In conclusion, we observed affective symptoms and attention networks impairments in patients with hyperthyroidism. Depression was closely linked to the TSH level, and anxiety was closely linked to TSH and thyroid hormone in all subjects. Meanwhile, the executive control network was closely linked to thyroid hormones in all subjects and in the hyperthyroidism group. Follow-up data demonstrated a significant decrease in affective symptoms and value of the executive control network, but impairment of alerting network still persisted after 1 year of methimazole treatment. In the future research, the follow-up time was extended to observe whether the alert network returned to normal, and neuroimaging was employed to explore the mechanism of excessive thyroid hormone affecting emotion and attention network function.
The data used to support the findings of this study are available from the corresponding author upon request.
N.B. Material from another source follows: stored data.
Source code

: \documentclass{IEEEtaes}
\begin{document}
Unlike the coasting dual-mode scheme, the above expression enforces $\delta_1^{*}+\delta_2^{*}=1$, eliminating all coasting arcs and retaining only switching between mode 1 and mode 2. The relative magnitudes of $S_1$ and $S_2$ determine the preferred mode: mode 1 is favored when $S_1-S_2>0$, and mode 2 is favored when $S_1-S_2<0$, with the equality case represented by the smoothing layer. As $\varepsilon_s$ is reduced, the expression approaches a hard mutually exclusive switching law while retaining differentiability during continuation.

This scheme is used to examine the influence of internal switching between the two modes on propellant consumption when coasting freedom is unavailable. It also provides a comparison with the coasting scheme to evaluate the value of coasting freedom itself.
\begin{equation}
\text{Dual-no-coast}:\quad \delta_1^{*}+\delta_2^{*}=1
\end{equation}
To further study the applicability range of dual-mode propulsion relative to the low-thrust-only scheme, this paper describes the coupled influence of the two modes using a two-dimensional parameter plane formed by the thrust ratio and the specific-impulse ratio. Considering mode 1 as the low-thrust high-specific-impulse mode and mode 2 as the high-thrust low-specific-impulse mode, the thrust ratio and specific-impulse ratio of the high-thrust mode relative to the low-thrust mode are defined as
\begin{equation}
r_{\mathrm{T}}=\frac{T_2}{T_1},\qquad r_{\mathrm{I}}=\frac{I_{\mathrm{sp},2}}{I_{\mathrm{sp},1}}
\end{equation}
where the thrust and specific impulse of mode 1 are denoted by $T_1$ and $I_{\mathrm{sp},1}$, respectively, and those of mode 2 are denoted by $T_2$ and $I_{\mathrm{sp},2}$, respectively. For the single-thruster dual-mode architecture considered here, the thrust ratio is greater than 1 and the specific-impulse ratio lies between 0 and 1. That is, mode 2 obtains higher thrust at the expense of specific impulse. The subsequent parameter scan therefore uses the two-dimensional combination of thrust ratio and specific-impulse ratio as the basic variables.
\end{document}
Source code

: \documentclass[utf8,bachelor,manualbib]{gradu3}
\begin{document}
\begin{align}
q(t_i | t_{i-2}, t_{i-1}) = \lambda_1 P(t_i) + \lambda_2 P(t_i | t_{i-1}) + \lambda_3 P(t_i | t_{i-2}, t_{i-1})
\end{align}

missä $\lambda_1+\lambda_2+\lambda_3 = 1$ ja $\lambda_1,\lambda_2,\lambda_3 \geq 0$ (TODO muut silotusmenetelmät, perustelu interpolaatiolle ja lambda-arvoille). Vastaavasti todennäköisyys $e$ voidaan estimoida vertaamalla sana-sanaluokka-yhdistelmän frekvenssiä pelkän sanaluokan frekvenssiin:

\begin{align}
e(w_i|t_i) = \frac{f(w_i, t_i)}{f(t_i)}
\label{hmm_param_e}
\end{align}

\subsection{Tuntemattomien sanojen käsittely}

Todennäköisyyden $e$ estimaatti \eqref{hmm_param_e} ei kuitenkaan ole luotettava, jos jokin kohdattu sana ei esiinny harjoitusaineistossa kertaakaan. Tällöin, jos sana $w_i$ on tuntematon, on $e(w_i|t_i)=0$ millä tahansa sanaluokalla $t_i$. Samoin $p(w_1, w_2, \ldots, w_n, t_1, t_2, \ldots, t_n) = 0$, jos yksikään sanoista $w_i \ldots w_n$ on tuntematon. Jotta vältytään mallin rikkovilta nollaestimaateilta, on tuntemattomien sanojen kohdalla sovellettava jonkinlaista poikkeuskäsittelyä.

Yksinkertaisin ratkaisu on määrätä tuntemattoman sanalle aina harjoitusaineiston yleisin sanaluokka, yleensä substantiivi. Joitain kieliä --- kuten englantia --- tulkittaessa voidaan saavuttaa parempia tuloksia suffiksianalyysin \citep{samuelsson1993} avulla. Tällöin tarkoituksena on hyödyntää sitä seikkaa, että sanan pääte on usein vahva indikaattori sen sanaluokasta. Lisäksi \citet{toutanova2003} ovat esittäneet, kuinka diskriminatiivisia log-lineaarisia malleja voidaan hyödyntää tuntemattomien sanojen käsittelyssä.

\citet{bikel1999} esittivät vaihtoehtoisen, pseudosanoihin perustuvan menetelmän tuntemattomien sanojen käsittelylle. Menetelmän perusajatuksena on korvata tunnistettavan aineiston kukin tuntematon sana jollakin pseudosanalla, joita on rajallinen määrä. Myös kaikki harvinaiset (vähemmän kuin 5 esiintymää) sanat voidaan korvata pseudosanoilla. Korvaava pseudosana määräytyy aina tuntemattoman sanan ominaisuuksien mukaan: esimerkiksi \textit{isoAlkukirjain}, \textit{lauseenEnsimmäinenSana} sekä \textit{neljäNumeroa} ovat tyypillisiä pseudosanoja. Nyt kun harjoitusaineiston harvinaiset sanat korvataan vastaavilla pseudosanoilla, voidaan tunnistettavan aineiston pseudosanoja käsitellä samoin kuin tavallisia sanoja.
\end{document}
We obtained ethical approval to carry out this study from the Institutional Review Board (IRB) of Yijishan Hospital of Wannan Medical College, Wuhu, China. All patients or their relatives provided written informed consent for this research, which was carried out in compliance with the Helsinki Declaration. All individual information was strictly kept confidential and anonymous in the manuscript.
The authors declare no conflicts of interest in this work.